Detailed explanation of photovoltaic grid-connected inverter parameters—power factor

The power factor of photovoltaic grid-connected inverters is a point that must be mentioned in technical parameters. In AC circuits, the cosine of the phase difference (Φ) between voltage and current is called power factor, which is represented by the symbol cosΦ. Numerically, power factor is the ratio of active power to apparent power, that is, cosΦ=P/S. Generally speaking, the power factor of resistive loads such as incandescent bulbs and resistance furnaces is 1, and the power factor of circuits with inductive loads is generally less than 1. When the power factor of the equipment is less than 0.9, a fine will be imposed.

The power factor output of the photovoltaic grid-connected inverter is required to be 1 and can be adjusted between 0.8 leading and 0.8 lagging.

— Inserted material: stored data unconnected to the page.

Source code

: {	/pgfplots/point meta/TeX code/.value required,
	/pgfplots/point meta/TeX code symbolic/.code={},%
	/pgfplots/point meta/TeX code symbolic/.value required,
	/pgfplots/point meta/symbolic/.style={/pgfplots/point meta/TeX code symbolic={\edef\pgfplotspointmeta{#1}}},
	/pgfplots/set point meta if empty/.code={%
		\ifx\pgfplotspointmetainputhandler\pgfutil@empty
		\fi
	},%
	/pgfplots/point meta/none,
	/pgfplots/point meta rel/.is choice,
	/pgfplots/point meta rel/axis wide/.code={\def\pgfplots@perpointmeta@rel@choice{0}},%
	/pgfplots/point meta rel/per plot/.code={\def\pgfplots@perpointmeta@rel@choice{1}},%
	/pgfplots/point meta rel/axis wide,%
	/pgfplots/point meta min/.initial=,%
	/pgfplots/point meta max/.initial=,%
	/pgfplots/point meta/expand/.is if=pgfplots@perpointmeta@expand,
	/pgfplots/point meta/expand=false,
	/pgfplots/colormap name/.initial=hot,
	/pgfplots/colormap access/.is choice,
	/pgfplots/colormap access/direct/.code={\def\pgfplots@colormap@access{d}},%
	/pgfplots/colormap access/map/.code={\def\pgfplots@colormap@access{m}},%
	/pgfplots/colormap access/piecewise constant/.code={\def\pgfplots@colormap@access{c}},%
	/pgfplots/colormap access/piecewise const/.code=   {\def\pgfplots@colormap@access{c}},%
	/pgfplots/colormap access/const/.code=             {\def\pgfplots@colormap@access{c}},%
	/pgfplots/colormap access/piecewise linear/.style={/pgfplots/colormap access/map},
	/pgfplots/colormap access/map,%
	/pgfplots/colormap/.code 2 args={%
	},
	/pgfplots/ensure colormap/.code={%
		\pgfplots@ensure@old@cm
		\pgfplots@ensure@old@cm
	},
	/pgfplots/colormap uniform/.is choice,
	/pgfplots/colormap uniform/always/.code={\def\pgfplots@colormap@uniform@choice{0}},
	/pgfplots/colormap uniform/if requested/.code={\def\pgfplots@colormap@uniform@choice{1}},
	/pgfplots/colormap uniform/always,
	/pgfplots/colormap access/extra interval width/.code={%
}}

Power factor is an issue that requires special attention in industrial and commercial distributed photovoltaic projects. It needs to be considered from a system perspective, not only the type and size of the load, but also the performance, test points and control methods of the reactive compensation device. It is recommended to observe the operation of the entire photovoltaic system to ensure that the system active power is normal.

What is the relationship between power factor and power consumption? If the former is small, does it mean that the power consumption is large? This question was asked by a friend on the 21st Century Power Supply Network, so I will answer it by the way:

As early as 2010, the state promulgated a new method for adjusting electricity charges based on power factor. Taking the power factor as 0.9 as an example, for every 0.01 above, the electricity charge will be reduced by 0.15%; for every 0.01 below, the electricity charge will be increased by 0.5%. Seeing this, you don’t have to worry about your family’s electricity bill being overcharged, because this decree is basically aimed at agricultural and industrial users with electricity consumption exceeding 100KW, and has no impact on ordinary people.

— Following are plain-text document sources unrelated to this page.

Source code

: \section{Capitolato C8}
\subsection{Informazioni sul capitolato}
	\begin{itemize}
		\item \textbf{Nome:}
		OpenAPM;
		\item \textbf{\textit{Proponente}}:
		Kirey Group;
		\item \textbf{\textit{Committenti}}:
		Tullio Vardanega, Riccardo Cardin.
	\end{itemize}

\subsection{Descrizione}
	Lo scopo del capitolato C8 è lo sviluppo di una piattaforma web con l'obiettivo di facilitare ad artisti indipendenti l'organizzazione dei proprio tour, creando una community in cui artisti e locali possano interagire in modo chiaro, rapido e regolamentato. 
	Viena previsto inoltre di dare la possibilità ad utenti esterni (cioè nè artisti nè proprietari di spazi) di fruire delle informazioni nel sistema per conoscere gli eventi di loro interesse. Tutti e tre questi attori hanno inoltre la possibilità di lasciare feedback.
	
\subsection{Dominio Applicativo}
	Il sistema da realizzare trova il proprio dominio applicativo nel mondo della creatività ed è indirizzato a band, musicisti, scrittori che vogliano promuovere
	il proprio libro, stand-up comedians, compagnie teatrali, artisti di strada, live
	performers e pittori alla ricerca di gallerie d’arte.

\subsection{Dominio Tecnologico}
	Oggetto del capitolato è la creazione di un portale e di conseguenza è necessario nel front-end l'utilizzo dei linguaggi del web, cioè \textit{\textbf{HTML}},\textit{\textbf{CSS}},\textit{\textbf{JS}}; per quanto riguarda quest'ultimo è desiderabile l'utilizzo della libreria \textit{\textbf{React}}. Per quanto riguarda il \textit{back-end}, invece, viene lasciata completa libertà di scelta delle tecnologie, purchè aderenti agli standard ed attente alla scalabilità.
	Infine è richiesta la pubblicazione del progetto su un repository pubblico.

What kind of parameter is power factor? It can directly affect the calculation of electricity bills! Let's first look at the electricity bill calculation method for industrial users by power companies:

Total electricity fee = active electricity fee + basic electricity fee + power factor adjustment fee

(Detailed explanation of photovoltaic grid-connected inverter parameters - power factor)

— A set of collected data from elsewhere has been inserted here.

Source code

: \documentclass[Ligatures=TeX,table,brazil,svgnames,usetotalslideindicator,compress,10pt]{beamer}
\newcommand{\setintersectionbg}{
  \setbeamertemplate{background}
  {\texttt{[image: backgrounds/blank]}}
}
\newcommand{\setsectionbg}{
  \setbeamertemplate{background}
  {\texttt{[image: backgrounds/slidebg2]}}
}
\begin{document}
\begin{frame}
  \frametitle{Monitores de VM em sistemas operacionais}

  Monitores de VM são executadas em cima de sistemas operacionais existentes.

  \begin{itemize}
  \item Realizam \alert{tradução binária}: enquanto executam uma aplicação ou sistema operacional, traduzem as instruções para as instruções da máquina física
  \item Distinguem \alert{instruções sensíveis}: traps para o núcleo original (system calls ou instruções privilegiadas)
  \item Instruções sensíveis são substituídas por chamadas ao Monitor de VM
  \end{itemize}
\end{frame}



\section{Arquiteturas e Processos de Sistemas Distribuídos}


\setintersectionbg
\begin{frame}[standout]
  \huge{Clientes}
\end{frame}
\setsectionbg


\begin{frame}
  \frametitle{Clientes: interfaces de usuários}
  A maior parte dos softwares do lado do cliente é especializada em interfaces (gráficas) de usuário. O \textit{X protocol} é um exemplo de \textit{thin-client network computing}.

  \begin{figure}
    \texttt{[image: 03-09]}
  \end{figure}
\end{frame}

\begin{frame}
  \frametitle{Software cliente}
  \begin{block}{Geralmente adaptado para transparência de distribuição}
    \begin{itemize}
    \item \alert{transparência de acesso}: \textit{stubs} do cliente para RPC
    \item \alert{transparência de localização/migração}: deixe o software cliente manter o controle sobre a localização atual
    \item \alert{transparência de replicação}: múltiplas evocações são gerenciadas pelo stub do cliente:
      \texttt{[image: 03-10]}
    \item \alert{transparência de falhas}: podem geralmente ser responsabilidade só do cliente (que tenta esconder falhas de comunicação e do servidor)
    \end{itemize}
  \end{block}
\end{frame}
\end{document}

The power factor is equal to the ratio of active power to apparent power. It reflects the utilization rate of power equipment. This may be too vague. Let me give you an example. Look at this picture. From this picture, it is not difficult to understand that the power factor is equivalent to the actual proportion of beer in the glass. By the same token, the power factor is the ratio of active power to apparent power.

(Detailed explanation of photovoltaic grid-connected inverter parameters - power factor)

That is to say, the power factor is closely related to active power and reactive power. Active power is easy to understand as useful work done, so how do you understand reactive power? Let's look at this picture again. When the car is moving forward, only the thrust does work, and the support force does not do work. However, without the support force, the car cannot move forward, and the thrust cannot do work. It is not difficult to understand that reactive power is an important condition for maintaining active power in certain situations.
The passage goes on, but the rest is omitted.